* _Directions for this task_:
Output only the lines below from the one containing "PEMBAYARAN DALAM PERDAGANGAN" to the one containing "(4) Setiap penyelenggaraan", exactly as written, both ends kept.

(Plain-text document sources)
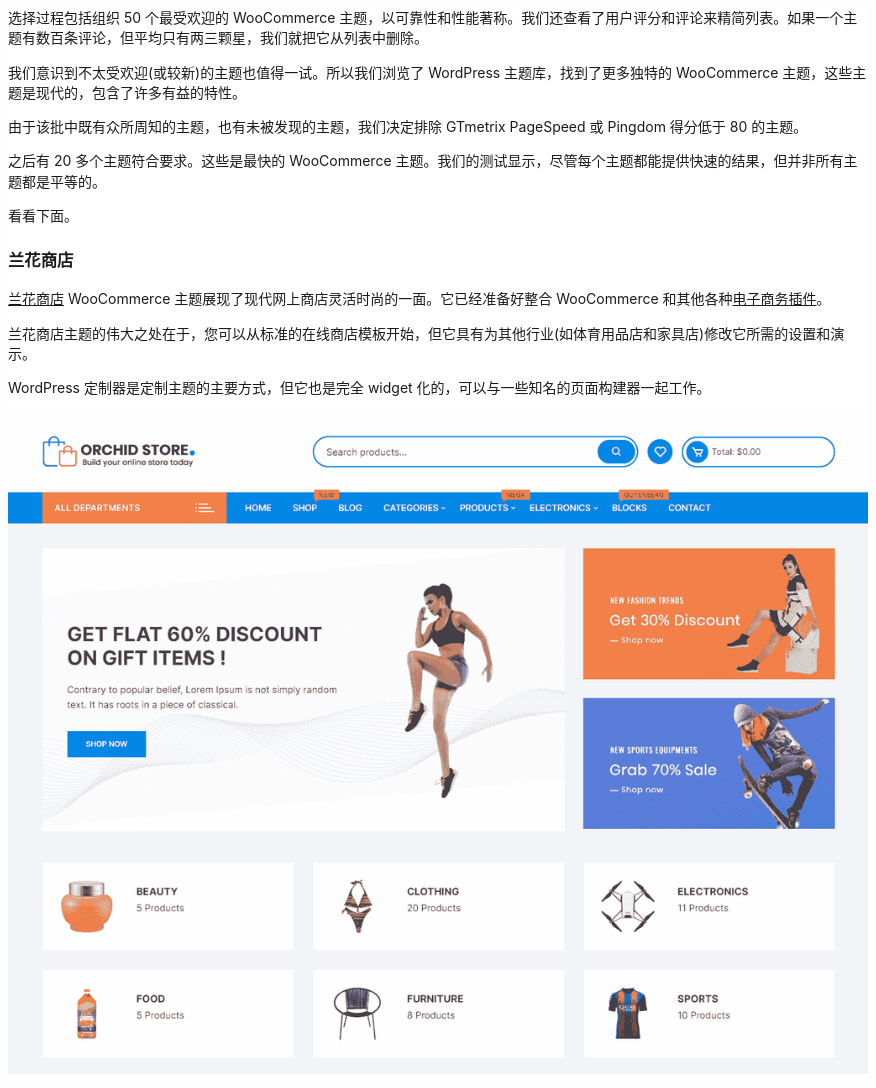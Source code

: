 选择过程包括组织 50 个最受欢迎的 WooCommerce 主题，以可靠性和性能著称。我们还查看了用户评分和评论来精简列表。如果一个主题有数百条评论，但平均只有两三颗星，我们就把它从列表中删除。

我们意识到不太受欢迎(或较新)的主题也值得一试。所以我们浏览了 WordPress 主题库，找到了更多独特的 WooCommerce 主题，这些主题是现代的，包含了许多有益的特性。

由于该批中既有众所周知的主题，也有未被发现的主题，我们决定排除 GTmetrix PageSpeed 或 Pingdom 得分低于 80 的主题。

之后有 20 多个主题符合要求。这些是最快的 WooCommerce 主题。我们的测试显示，尽管每个主题都能提供快速的结果，但并非所有主题都是平等的。

看看下面。

### 兰花商店

[兰花商店](https://wordpress.org/themes/orchid-store/) WooCommerce 主题展现了现代网上商店灵活时尚的一面。它已经准备好整合 WooCommerce 和其他各种[电子商务插件](https://kinsta.com/blog/wordpress-ecommerce-plugins/)。

兰花商店主题的伟大之处在于，您可以从标准的在线商店模板开始，但它具有为其他行业(如体育用品店和家具店)修改它所需的设置和演示。

WordPress 定制器是定制主题的主要方式，但它也是完全 widget 化的，可以与一些知名的页面构建器一起工作。

![Orchid store - fastest WooCommerce theme](img/e2ff8182359e2ed4c06e1a6588d75abf.png)
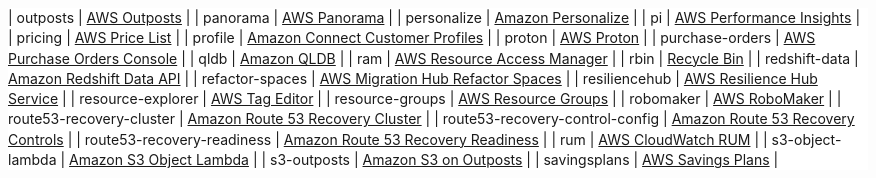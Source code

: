 | outposts                        | [AWS Outposts](https://docs.aws.amazon.com/service-authorization/latest/reference/list_awsoutposts.html)                                                                                                           |
| panorama                        | [AWS Panorama](https://docs.aws.amazon.com/service-authorization/latest/reference/list_awspanorama.html)                                                                                                           |
| personalize                     | [Amazon Personalize](https://docs.aws.amazon.com/service-authorization/latest/reference/list_amazonpersonalize.html)                                                                                               |
| pi                              | [AWS Performance Insights](https://docs.aws.amazon.com/service-authorization/latest/reference/list_awsperformanceinsights.html)                                                                                    |
| pricing                         | [AWS Price List](https://docs.aws.amazon.com/service-authorization/latest/reference/list_awspricelist.html)                                                                                                        |
| profile                         | [Amazon Connect Customer Profiles](https://docs.aws.amazon.com/service-authorization/latest/reference/list_amazonconnectcustomerprofiles.html)                                                                     |
| proton                          | [AWS Proton](https://docs.aws.amazon.com/service-authorization/latest/reference/list_awsproton.html)                                                                                                               |
| purchase-orders                 | [AWS Purchase Orders Console](https://docs.aws.amazon.com/service-authorization/latest/reference/list_awspurchaseordersconsole.html)                                                                               |
| qldb                            | [Amazon QLDB](https://docs.aws.amazon.com/service-authorization/latest/reference/list_amazonqldb.html)                                                                                                             |
| ram                             | [AWS Resource Access Manager](https://docs.aws.amazon.com/service-authorization/latest/reference/list_awsresourceaccessmanager.html)                                                                               |
| rbin                            | [Recycle Bin](https://docs.aws.amazon.com/service-authorization/latest/reference/list_recyclebin.html)                                                                                                             |
| redshift-data                   | [Amazon Redshift Data API](https://docs.aws.amazon.com/service-authorization/latest/reference/list_amazonredshiftdataapi.html)                                                                                     |
| refactor-spaces                 | [AWS Migration Hub Refactor Spaces](https://docs.aws.amazon.com/service-authorization/latest/reference/list_awsmigrationhubrefactorspaces.html)                                                                    |
| resiliencehub                   | [AWS Resilience Hub Service](https://docs.aws.amazon.com/service-authorization/latest/reference/list_awsresiliencehubservice.html)                                                                                 |
| resource-explorer               | [AWS Tag Editor](https://docs.aws.amazon.com/service-authorization/latest/reference/list_awstageditor.html)                                                                                                        |
| resource-groups                 | [AWS Resource Groups](https://docs.aws.amazon.com/service-authorization/latest/reference/list_awsresourcegroups.html)                                                                                              |
| robomaker                       | [AWS RoboMaker](https://docs.aws.amazon.com/service-authorization/latest/reference/list_awsrobomaker.html)                                                                                                         |
| route53-recovery-cluster        | [Amazon Route 53 Recovery Cluster](https://docs.aws.amazon.com/service-authorization/latest/reference/list_amazonroute53recoverycluster.html)                                                                      |
| route53-recovery-control-config | [Amazon Route 53 Recovery Controls](https://docs.aws.amazon.com/service-authorization/latest/reference/list_amazonroute53recoverycontrols.html)                                                                    |
| route53-recovery-readiness      | [Amazon Route 53 Recovery Readiness](https://docs.aws.amazon.com/service-authorization/latest/reference/list_amazonroute53recoveryreadiness.html)                                                                  |
| rum                             | [AWS CloudWatch RUM](https://docs.aws.amazon.com/service-authorization/latest/reference/list_awscloudwatchrum.html)                                                                                                |
| s3-object-lambda                | [Amazon S3 Object Lambda](https://docs.aws.amazon.com/service-authorization/latest/reference/list_amazons3objectlambda.html)                                                                                       |
| s3-outposts                     | [Amazon S3 on Outposts](https://docs.aws.amazon.com/service-authorization/latest/reference/list_amazons3onoutposts.html)                                                                                           |
| savingsplans                    | [AWS Savings Plans](https://docs.aws.amazon.com/service-authorization/latest/reference/list_awssavingsplans.html)                                                                                                  |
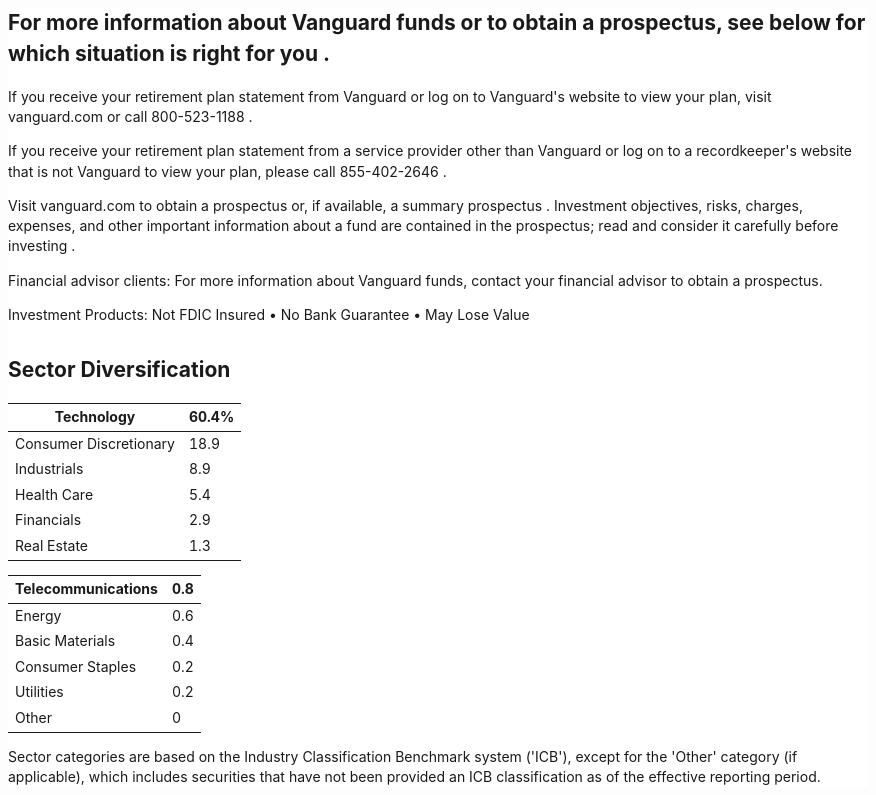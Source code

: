 ## For more information about Vanguard funds or to obtain a prospectus, see below for which situation is right for you .

If you receive your retirement plan statement from Vanguard or log on to Vanguard's website to view your plan, visit vanguard.com or call 800-523-1188 .

If you receive your retirement plan statement from a service provider other than Vanguard or log on to a recordkeeper's website that is not Vanguard to view your plan, please call 855-402-2646 .

Visit vanguard.com to obtain a prospectus or, if available, a summary prospectus . Investment objectives, risks, charges, expenses, and other important information about a fund are contained in the prospectus; read and consider it carefully before investing .

Financial advisor clients: For more information about Vanguard funds, contact your financial advisor to obtain a prospectus.

Investment Products: Not FDIC Insured • No Bank Guarantee • May Lose Value

## Sector Diversification



| Technology             |   60.4% |
|------------------------|---------|
| Consumer Discretionary |    18.9 |
| Industrials            |     8.9 |
| Health Care            |     5.4 |
| Financials             |     2.9 |
| Real Estate            |     1.3 |

| Telecommunications   |   0.8 |
|----------------------|-------|
| Energy               |   0.6 |
| Basic Materials      |   0.4 |
| Consumer Staples     |   0.2 |
| Utilities            |   0.2 |
| Other                |   0   |

























Sector categories are based on the Industry Classification Benchmark system ('ICB'), except for the 'Other' category (if applicable), which includes securities that have not been provided an ICB classification as of the effective reporting period.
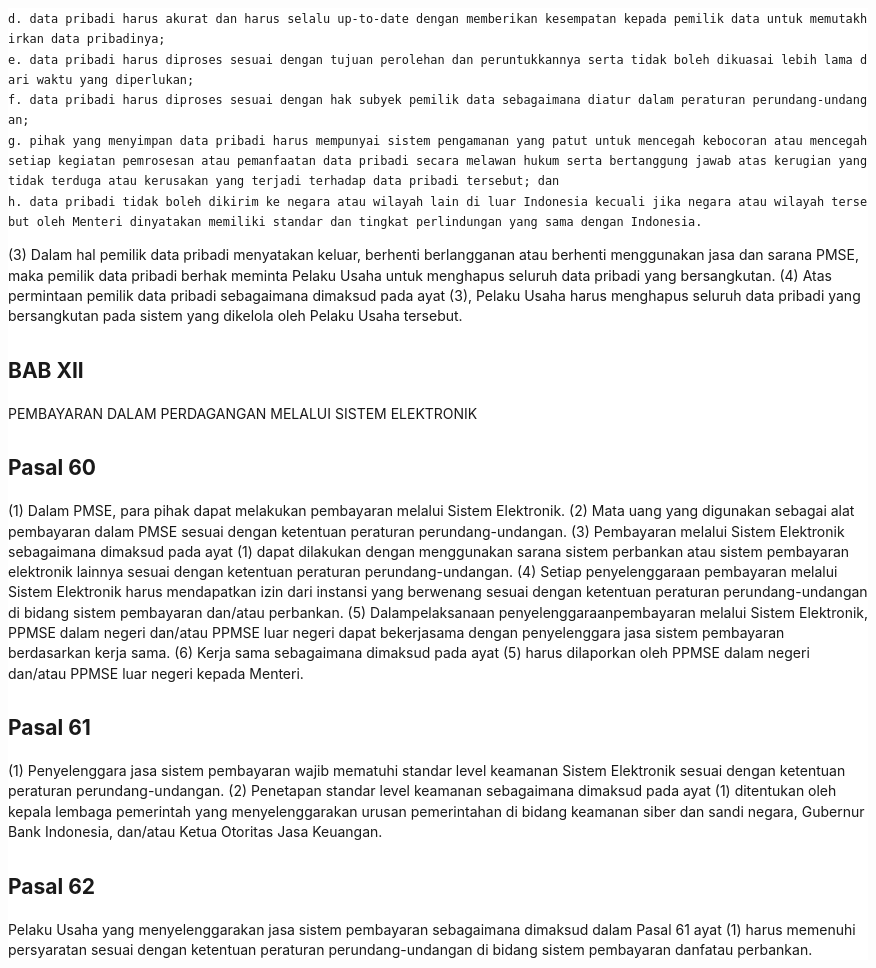 	d. data pribadi harus akurat dan harus selalu up-to-date dengan memberikan kesempatan kepada pemilik data untuk memutakhirkan data pribadinya;
	e. data pribadi harus diproses sesuai dengan tujuan perolehan dan peruntukkannya serta tidak boleh dikuasai lebih lama dari waktu yang diperlukan;
	f. data pribadi harus diproses sesuai dengan hak subyek pemilik data sebagaimana diatur dalam peraturan perundang-undangan;
	g. pihak yang menyimpan data pribadi harus mempunyai sistem pengamanan yang patut untuk mencegah kebocoran atau mencegah setiap kegiatan pemrosesan atau pemanfaatan data pribadi secara melawan hukum serta bertanggung jawab atas kerugian yang tidak terduga atau kerusakan yang terjadi terhadap data pribadi tersebut; dan
	h. data pribadi tidak boleh dikirim ke negara atau wilayah lain di luar Indonesia kecuali jika negara atau wilayah tersebut oleh Menteri dinyatakan memiliki standar dan tingkat perlindungan yang sama dengan Indonesia.
(3) Dalam hal pemilik data pribadi menyatakan keluar, berhenti berlangganan atau berhenti menggunakan jasa dan sarana PMSE, maka pemilik data pribadi berhak meminta Pelaku Usaha untuk menghapus seluruh data pribadi yang bersangkutan.
(4) Atas permintaan pemilik data pribadi sebagaimana dimaksud pada ayat (3), Pelaku Usaha harus menghapus seluruh data pribadi yang bersangkutan pada sistem yang dikelola oleh Pelaku Usaha tersebut.

## BAB XII
PEMBAYARAN DALAM PERDAGANGAN MELALUI SISTEM ELEKTRONIK

## Pasal 60
(1) Dalam PMSE, para pihak dapat melakukan pembayaran melalui Sistem Elektronik.
(2) Mata uang yang digunakan sebagai alat pembayaran dalam PMSE sesuai dengan ketentuan peraturan perundang-undangan.
(3) Pembayaran melalui Sistem Elektronik sebagaimana dimaksud pada ayat (1) dapat dilakukan dengan menggunakan sarana sistem perbankan atau sistem pembayaran elektronik lainnya sesuai dengan ketentuan peraturan perundang-undangan.
(4) Setiap penyelenggaraan pembayaran melalui Sistem Elektronik harus mendapatkan izin dari instansi yang berwenang sesuai dengan ketentuan peraturan perundang-undangan di bidang sistem pembayaran dan/atau perbankan.
(5) Dalampelaksanaan penyelenggaraanpembayaran melalui Sistem Elektronik, PPMSE dalam negeri dan/atau PPMSE luar negeri dapat bekerjasama dengan penyelenggara jasa sistem pembayaran berdasarkan kerja sama.
(6) Kerja sama sebagaimana dimaksud pada ayat (5) harus dilaporkan oleh PPMSE dalam negeri dan/atau PPMSE luar negeri kepada Menteri.

## Pasal 61
(1) Penyelenggara jasa sistem pembayaran wajib mematuhi standar level keamanan Sistem Elektronik sesuai dengan ketentuan peraturan perundang-undangan.
(2) Penetapan standar level keamanan sebagaimana dimaksud pada ayat (1) ditentukan oleh kepala lembaga pemerintah yang menyelenggarakan urusan pemerintahan di bidang keamanan siber dan sandi negara, Gubernur Bank Indonesia, dan/atau Ketua Otoritas Jasa Keuangan.

## Pasal 62
Pelaku Usaha yang menyelenggarakan jasa sistem pembayaran sebagaimana dimaksud dalam Pasal 61 ayat (1) harus memenuhi persyaratan sesuai dengan ketentuan peraturan perundang-undangan di bidang sistem pembayaran danfatau perbankan.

* _Exercise solution_:
PEMBAYARAN DALAM PERDAGANGAN MELALUI SISTEM ELEKTRONIK

## Pasal 60
(1) Dalam PMSE, para pihak dapat melakukan pembayaran melalui Sistem Elektronik.
(2) Mata uang yang digunakan sebagai alat pembayaran dalam PMSE sesuai dengan ketentuan peraturan perundang-undangan.
(3) Pembayaran melalui Sistem Elektronik sebagaimana dimaksud pada ayat (1) dapat dilakukan dengan menggunakan sarana sistem perbankan atau sistem pembayaran elektronik lainnya sesuai dengan ketentuan peraturan perundang-undangan.
(4) Setiap penyelenggaraan pembayaran melalui Sistem Elektronik harus mendapatkan izin dari instansi yang berwenang sesuai dengan ketentuan peraturan perundang-undangan di bidang sistem pembayaran dan/atau perbankan.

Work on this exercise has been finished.